Results and Discussion: Application of acidic slag increased the soluble sodium and sodium absorption ratio and decreased the soil absorbable iron content. Application of 4 times critical level as slag (S4) increased iron and zinc absorbable by soil, as well as increased concentration of the plant iron. The copper slag with sulfur and thiobacillus developed the maximum absorbable zinc in soil. Comparison of the organic compounds indicated that cow manure has a greater influence on the amount of absorbable iron in soil, iron concentration and uptake by the plant than pistachio shell. On the other hand, with reduction of the concentration of heavy metals, its application is recommended in comparison with pistachio shell. The content of zinc, nickel, and cobalt in the studied plant did not exceed the toxicity level. Heavy metals have low mobility in the soil and are often stabilized by soil colloids or precipitate as different compounds. For this reason, their mobility and transference to shoot diminish.

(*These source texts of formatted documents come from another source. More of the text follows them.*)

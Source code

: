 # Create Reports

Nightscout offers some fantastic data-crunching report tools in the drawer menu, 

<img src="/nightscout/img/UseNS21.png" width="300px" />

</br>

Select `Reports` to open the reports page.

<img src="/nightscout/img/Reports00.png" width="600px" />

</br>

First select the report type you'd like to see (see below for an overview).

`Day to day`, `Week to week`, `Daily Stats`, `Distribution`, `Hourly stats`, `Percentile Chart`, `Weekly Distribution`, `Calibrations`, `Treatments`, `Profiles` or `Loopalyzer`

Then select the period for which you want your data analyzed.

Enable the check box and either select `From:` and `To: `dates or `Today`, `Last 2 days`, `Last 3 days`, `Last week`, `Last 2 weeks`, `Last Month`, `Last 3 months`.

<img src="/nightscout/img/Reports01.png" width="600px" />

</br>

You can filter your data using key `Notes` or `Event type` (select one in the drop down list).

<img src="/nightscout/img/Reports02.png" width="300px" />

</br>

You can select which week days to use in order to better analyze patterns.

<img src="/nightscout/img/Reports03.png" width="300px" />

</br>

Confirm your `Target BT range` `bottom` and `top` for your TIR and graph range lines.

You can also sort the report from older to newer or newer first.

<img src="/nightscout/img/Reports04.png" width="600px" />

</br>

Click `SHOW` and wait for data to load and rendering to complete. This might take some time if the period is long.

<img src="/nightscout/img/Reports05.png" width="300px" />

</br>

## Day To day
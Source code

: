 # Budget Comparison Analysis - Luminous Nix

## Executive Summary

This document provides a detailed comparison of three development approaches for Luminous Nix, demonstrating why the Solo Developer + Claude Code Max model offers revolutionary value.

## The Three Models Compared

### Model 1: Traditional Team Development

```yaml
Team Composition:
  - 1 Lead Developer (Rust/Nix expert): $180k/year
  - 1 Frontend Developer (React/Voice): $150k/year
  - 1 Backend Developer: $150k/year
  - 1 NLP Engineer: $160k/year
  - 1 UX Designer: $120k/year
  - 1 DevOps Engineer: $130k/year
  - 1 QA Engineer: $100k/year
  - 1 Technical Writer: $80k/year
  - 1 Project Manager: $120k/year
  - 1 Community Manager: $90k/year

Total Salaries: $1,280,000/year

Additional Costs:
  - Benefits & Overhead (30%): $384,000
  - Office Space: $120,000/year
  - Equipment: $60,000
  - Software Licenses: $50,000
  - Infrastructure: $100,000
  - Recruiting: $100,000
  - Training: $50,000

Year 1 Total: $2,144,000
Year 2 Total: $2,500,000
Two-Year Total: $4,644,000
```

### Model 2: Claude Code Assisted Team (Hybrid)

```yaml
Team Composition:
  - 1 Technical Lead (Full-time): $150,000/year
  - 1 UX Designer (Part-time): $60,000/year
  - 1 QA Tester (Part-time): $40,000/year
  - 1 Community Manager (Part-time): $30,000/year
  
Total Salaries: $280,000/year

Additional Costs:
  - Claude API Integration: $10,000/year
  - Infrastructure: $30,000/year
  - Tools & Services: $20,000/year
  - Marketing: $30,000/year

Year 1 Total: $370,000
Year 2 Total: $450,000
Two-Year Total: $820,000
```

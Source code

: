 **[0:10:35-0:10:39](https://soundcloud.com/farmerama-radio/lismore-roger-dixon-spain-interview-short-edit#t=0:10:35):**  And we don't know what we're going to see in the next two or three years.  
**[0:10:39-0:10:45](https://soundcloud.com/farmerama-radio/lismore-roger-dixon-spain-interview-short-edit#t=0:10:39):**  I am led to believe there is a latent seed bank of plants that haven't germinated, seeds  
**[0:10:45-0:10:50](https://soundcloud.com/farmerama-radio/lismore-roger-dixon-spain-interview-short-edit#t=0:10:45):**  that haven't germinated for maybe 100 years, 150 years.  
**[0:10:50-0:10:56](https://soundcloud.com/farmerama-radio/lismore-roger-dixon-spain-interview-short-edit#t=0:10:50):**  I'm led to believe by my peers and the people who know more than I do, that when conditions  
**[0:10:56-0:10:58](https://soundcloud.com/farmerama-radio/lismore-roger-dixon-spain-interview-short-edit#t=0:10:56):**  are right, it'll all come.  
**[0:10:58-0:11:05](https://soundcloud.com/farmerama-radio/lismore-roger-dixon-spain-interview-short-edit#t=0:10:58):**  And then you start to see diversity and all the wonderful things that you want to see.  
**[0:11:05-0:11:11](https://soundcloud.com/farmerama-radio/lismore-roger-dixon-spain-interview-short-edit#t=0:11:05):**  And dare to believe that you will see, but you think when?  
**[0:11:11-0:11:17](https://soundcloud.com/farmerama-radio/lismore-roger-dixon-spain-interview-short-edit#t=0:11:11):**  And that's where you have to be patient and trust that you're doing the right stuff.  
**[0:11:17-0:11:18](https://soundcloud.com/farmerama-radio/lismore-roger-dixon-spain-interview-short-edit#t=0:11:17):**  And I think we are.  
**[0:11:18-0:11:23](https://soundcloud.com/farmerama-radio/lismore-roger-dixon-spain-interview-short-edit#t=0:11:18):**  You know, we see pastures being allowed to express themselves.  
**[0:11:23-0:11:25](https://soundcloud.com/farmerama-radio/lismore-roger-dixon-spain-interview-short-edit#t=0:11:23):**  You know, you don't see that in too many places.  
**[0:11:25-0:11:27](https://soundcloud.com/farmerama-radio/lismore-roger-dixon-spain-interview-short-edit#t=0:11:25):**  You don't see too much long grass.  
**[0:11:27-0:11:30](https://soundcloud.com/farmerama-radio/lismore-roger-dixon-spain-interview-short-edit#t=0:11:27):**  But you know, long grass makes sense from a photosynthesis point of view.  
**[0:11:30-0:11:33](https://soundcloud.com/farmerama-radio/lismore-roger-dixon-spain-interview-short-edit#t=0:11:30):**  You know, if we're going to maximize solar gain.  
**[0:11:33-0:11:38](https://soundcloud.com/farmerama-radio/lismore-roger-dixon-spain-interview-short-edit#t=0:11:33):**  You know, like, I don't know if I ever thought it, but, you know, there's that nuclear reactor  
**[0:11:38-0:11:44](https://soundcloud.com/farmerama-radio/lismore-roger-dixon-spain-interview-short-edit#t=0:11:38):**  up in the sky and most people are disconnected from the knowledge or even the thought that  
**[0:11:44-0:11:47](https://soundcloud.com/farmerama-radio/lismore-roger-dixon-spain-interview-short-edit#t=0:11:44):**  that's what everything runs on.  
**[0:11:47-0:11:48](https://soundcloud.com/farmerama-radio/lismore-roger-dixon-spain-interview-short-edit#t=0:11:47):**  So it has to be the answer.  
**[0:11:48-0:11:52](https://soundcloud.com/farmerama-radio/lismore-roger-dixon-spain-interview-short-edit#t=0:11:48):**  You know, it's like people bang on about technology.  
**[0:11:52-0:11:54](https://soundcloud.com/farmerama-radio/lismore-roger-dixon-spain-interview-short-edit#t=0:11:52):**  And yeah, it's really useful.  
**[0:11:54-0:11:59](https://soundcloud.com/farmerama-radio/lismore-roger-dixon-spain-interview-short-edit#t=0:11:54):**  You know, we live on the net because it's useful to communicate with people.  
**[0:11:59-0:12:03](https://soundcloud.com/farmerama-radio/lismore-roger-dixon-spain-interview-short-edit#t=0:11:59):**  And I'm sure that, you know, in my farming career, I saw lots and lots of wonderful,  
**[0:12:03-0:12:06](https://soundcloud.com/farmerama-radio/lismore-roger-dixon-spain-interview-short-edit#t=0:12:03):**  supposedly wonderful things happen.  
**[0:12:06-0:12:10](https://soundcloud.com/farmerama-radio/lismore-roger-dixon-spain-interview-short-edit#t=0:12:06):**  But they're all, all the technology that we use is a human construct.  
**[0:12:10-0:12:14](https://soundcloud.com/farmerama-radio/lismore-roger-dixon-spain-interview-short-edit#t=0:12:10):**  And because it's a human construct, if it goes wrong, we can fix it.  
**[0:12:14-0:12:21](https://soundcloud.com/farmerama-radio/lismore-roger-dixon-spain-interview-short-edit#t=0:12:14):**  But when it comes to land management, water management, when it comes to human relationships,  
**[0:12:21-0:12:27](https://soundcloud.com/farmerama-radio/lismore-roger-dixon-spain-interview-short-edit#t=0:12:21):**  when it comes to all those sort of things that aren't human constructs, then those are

Conclusion: The slag from copper melting has micro nutrient including iron and zinc. Therefore, it can be concluded that the copper slag has the potential of a source supplying elements for plants. These results confirm the lack of use of acidic treatments. In addition of iron and zinc availability for plants, measurement of other heavy metals in the plant showed that the concentration of measured heavy metals was below their toxicity level. Therefore, suitability of this compound for agriculture will be confirmed. Since addition of heavy metals to soil has various environmental effects, thus repetitive use of slag and its use in large amounts are not recommended. As in absorption of nutrients, immobility in soil, stabilization of metal in the root, and preventing its transference to shoot organs are among the mechanisms of plant when exposed to high concentration of heavy metals, it is suggested that the amount of heavy metals be studied in the root.